**INPUT FOR THIS TASK**

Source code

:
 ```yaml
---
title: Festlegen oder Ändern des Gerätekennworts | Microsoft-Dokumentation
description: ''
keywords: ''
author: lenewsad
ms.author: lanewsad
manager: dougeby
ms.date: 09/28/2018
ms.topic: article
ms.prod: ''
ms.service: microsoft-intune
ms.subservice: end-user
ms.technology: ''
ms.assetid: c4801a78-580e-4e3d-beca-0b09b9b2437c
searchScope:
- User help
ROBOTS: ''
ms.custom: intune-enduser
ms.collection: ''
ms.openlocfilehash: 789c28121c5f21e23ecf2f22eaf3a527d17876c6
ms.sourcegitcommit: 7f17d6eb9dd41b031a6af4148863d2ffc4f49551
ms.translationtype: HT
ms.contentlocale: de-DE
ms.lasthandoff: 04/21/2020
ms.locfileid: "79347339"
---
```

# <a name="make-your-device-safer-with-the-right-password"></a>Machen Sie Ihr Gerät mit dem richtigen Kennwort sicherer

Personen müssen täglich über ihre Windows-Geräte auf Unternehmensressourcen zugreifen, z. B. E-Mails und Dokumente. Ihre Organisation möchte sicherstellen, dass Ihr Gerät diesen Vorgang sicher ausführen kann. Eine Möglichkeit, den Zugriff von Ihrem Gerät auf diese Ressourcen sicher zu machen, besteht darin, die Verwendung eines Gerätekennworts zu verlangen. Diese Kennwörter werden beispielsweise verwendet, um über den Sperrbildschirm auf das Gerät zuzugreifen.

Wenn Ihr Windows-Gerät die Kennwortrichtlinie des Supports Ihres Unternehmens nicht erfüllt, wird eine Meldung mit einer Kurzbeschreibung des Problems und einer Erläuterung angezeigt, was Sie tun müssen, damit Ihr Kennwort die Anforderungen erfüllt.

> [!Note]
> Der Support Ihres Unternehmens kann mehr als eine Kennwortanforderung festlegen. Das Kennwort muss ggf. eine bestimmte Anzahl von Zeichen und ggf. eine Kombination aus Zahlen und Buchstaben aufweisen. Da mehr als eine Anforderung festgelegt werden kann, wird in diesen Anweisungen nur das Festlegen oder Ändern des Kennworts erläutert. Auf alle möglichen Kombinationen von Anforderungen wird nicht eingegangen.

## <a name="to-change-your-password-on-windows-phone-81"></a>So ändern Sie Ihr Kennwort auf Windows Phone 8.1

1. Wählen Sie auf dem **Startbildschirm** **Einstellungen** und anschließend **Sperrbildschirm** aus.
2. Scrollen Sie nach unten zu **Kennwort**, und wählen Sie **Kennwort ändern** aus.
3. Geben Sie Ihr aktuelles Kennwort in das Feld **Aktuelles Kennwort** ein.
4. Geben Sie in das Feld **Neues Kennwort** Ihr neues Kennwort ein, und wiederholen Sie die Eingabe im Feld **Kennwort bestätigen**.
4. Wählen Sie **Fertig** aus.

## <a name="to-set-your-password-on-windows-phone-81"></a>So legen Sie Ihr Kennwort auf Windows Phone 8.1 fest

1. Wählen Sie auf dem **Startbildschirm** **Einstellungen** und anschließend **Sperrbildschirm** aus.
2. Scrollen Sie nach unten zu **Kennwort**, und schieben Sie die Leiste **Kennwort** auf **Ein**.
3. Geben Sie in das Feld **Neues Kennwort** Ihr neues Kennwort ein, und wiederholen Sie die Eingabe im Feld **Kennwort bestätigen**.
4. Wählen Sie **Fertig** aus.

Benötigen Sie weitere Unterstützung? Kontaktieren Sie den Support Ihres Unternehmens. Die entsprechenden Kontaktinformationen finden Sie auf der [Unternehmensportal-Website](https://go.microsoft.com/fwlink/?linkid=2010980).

**GOAL OF THE EXERCISE**
Please find, in the entries above, every line where "wiederholen" occurs, and copy it.

**ANSWER FOR THIS EXERCISE**
4. Geben Sie in das Feld **Neues Kennwort** Ihr neues Kennwort ein, und wiederholen Sie die Eingabe im Feld **Kennwort bestätigen**.
3. Geben Sie in das Feld **Neues Kennwort** Ihr neues Kennwort ein, und wiederholen Sie die Eingabe im Feld **Kennwort bestätigen**.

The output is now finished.